• _Task brief_: From the top of the entries, reproduce each line exactly, stopping after the line that contains "This repo now". Omit pictures.

[Stored data]
****************************************
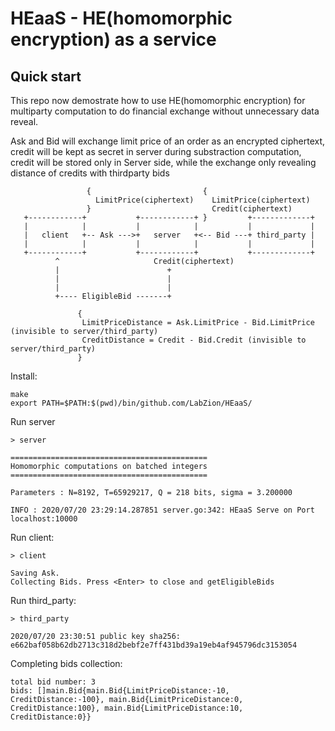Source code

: # HEaaS - HE(homomorphic encryption) as a service
## Quick start
This repo now demostrate how to use HE(homomorphic encryption) for multiparty computation to do financial exchange without unnecessary data reveal.

Ask and Bid will exchange limit price of an order as an encrypted ciphertext, credit will be kept as secret in server during substraction computation, credit will be stored only in Server side, while the exchange only revealing distance of credits with thirdparty bids

```
                 {                         {
                   LimitPrice(ciphertext)    LimitPrice(ciphertext)
                 }                           Credit(ciphertext)
   +------------+           +------------+ }         +-------------+
   |            |           |            |           |             |
   |   client   +-- Ask --->+   server   +<-- Bid ---+ third_party |
   |            |           |            |           |             |
   +------------+           +------------+           +-------------+
          ^                     Credit(ciphertext)
          |                        +
          |                        |
          |                        |
          +---- EligibleBid -------+

               {
                LimitPriceDistance = Ask.LimitPrice - Bid.LimitPrice (invisible to server/third_party)
                CreditDistance = Credit - Bid.Credit (invisible to server/third_party)
               }
```


Install: 

```
make
export PATH=$PATH:$(pwd)/bin/github.com/LabZion/HEaaS/
```

Run server

```
> server

============================================
Homomorphic computations on batched integers
============================================

Parameters : N=8192, T=65929217, Q = 218 bits, sigma = 3.200000

INFO : 2020/07/20 23:29:14.287851 server.go:342: HEaaS Serve on Port localhost:10000
```

Run client:

```
> client

Saving Ask.
Collecting Bids. Press <Enter> to close and getEligibleBids
```

Run third_party:

```
> third_party

2020/07/20 23:30:51 public key sha256: e662baf058b62db2713c318d2bebf2e7ff431bd39a19eb4af945796dc3153054
```

Completing bids collection:

```
total bid number: 3
bids: []main.Bid{main.Bid{LimitPriceDistance:-10, CreditDistance:-100}, main.Bid{LimitPriceDistance:0, CreditDistance:100}, main.Bid{LimitPriceDistance:10, CreditDistance:0}}
```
****************************************
• _Written reply_:
Source code

: # HEaaS - HE(homomorphic encryption) as a service
## Quick start
This repo now demostrate how to use HE(homomorphic encryption) for multiparty computation to do financial exchange without unnecessary data reveal.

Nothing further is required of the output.